Former US environmental official James Jones was named the US Food and Drug Administration’s top food regulator as the agency recovers from a bruising controversy over its role in a nationwide shortage of infant formula.
(Bloomberg) — Former US environmental official James Jones was named the US Food and Drug Administration’s top food regulator as the agency recovers from a bruising controversy over its role in a nationwide shortage of infant formula.
Jones, who spent three decades at the US Environmental Protection Agency, will be Deputy Commissioner for Human Foods, the FDA said Wednesdaly in a statement. Jones also served on a panel that reviewed FDA’s foods program last year, and is currently president of JJones Environmental.
The food regulator has faced scrutiny from critics who say its slow response to questions about safety at an Abbott Laboratories formula manufacturing site led to the shortage. Among the challenges facing Jones is unifying the FDA’s various food divisions, whose competing leadership and interests were scrutinized in the outside review of the FDA’s food divisions last year.

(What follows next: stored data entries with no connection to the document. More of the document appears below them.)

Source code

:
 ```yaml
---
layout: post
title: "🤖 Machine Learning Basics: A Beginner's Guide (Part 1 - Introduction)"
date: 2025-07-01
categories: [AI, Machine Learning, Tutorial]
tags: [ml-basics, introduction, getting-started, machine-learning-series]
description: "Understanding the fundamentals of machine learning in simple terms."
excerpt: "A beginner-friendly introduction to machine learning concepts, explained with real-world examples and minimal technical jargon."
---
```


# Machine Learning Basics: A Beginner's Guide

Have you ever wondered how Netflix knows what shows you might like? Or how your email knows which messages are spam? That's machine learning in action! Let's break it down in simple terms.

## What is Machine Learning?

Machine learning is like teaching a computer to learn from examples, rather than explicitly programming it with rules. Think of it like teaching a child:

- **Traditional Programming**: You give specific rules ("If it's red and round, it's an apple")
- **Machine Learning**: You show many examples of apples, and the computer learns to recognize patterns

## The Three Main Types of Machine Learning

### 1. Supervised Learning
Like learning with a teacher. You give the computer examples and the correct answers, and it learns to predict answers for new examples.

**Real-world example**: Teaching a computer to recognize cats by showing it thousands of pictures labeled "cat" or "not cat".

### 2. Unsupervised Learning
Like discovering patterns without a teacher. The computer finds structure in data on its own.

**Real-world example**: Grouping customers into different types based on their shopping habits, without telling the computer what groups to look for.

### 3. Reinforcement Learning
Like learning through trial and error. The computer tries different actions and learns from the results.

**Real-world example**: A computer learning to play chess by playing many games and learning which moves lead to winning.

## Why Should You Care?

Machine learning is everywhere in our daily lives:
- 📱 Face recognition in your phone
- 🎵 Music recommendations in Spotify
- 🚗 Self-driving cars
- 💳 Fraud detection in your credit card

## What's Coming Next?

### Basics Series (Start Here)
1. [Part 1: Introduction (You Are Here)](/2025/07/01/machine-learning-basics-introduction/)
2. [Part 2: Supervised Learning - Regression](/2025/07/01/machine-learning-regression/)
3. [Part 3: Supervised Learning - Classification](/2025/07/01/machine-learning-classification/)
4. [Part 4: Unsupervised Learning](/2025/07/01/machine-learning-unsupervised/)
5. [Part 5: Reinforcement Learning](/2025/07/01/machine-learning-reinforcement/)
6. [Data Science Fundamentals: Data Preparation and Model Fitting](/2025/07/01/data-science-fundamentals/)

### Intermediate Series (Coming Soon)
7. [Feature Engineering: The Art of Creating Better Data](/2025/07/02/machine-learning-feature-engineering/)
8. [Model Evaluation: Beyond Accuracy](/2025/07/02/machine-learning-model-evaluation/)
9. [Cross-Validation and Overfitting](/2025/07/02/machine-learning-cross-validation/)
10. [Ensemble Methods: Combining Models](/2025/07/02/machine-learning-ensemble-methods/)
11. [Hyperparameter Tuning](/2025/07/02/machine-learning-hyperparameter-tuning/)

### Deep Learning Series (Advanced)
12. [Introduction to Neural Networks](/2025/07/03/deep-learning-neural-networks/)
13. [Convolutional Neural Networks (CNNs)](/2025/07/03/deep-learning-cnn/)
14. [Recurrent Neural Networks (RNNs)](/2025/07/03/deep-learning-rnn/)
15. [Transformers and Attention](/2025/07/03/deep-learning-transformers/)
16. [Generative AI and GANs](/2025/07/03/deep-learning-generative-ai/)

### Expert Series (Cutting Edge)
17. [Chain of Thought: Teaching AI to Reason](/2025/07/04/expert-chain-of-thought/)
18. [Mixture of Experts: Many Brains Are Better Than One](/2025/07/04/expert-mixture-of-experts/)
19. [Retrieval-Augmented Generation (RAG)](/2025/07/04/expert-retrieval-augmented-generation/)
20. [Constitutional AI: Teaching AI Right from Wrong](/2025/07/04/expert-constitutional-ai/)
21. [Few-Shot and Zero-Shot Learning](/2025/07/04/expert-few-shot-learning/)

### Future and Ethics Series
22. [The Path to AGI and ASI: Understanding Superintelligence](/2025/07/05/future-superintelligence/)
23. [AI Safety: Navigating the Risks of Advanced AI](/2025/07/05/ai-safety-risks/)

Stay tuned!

Food responsibilities at the FDA are shared among the Center for Food Safety and Applied Nutrition, the Office of Food Policy and Response and parts of the Office of Regulatory Affairs. The report, led by the Reagan-Udall Foundation, said that structure “reinforces duplicative or competing roles and responsibilities, siloed work, and inadequate internal and external engagement.”
Frank Yiannas, who served as deputy commissioner for food policy and response, resigned from his position in January, citing concerns about inheriting a decentralized structure of the foods program that he said significantly impaired the agency’s ability to operate as an integrated team and protect the public. Susan Mayne, who previously led the Center for Food Safety and Applied Nutrition, announced her retirement in May.
The agency aims to address this problem with the appointment of Jones, who will have full authority over all food-related resources. In response to the report, the agency in June proposed changes to the Office of Regulatory Affairs, which is responsible for conducting investigations, inspections and imports for all FDA-regulated products.